Over to you Lisa - my questions are in bold.
Who are you and what's your background?
I did a Master's in environmental technology, but specialised in energy policy. This was at the time the energy markets in the UK were just starting to deregulate. So I joined a company called OM, which is now part of Nasdaq (Nasdaq OMX), to be an analyst for them looking at what was happening in the UK energy market and how they could potentially play a part in the deregulated market. We set up the first 24/7 electronically traded marketplace in the world for UK Power and I helped with the project management of that, and then went on to be Operations Manager. It was quite an intense baptism of fire in many respects. I stayed with OM for quite a number of years and learned a lot. Through that I got into carbon markets. I spent a number of years in carbon markets creating interesting financial deals to help deliver clean energy in developing countries, working with a lot of banks, a lot of utilities, which was super interesting.
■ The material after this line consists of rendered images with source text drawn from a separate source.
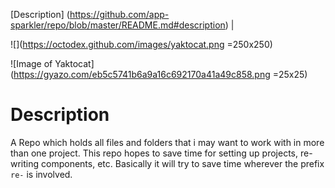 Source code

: [Description] (https://github.com/app-sparkler/repo/blob/master/README.md#description) | 

![](https://octodex.github.com/images/yaktocat.png =250x250)

![Image of Yaktocat](https://gyazo.com/eb5c5741b6a9a16c692170a41a49c858.png =25x25)

# Description

A Repo which holds all files and folders that i may want to work with in more than one project.  This repo hopes to save time for setting up projects, re-writing components, etc.  Basically it will try to save time wherever the prefix `re-` is involved.
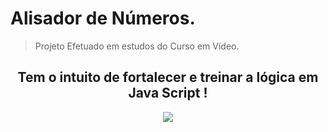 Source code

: # Alisador de Números.
>Projeto Efetuado em estudos do Curso em Vídeo.
<h2 align='center'>Tem o intuito de fortalecer e treinar a lógica em Java Script !</h2>
<p align="center">
  <img src="https://user-images.githubusercontent.com/102381263/201498055-4f09e8c0-992e-4d3d-b1e1-9bad2b6ccbcd.png"
</p>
I then found myself at a natural turning point. I won a scholarship to study financial strategy at Said Business School. It was like an MBA, but although I'd been in financial services I was quite different from a lot of the other executive candidates on the course. It was during that year that I, and quite a few of us, started questioning the market and traditional financial services and how inefficient they are. I became intensely curious about how finance could be used to create positive social and environmental impact. I took my knowledge from the energy and carbon markets and wanted to apply that in financial services. And then I found Ethex, which literally had just launched. I got in touch with the founder and offered to help out and he bit my hand off. So I've been CEO of Ethex for over 10 years now.
Did your course light up the not for profit concept in you, or were you already harbouring those thoughts?
I think I probably always had that. When I was at Imperial I actually spent quite a bit of time in Zambia looking at how energy service companies might be used as a model to accelerate energy access in rural areas. That was really interesting to me. We looked at how could you set up a company, how could you structure it, how could it work to serve this impact but also be financially viable? And that has now come full circle with my involvement in Energise Africa, Ethex’s sister company.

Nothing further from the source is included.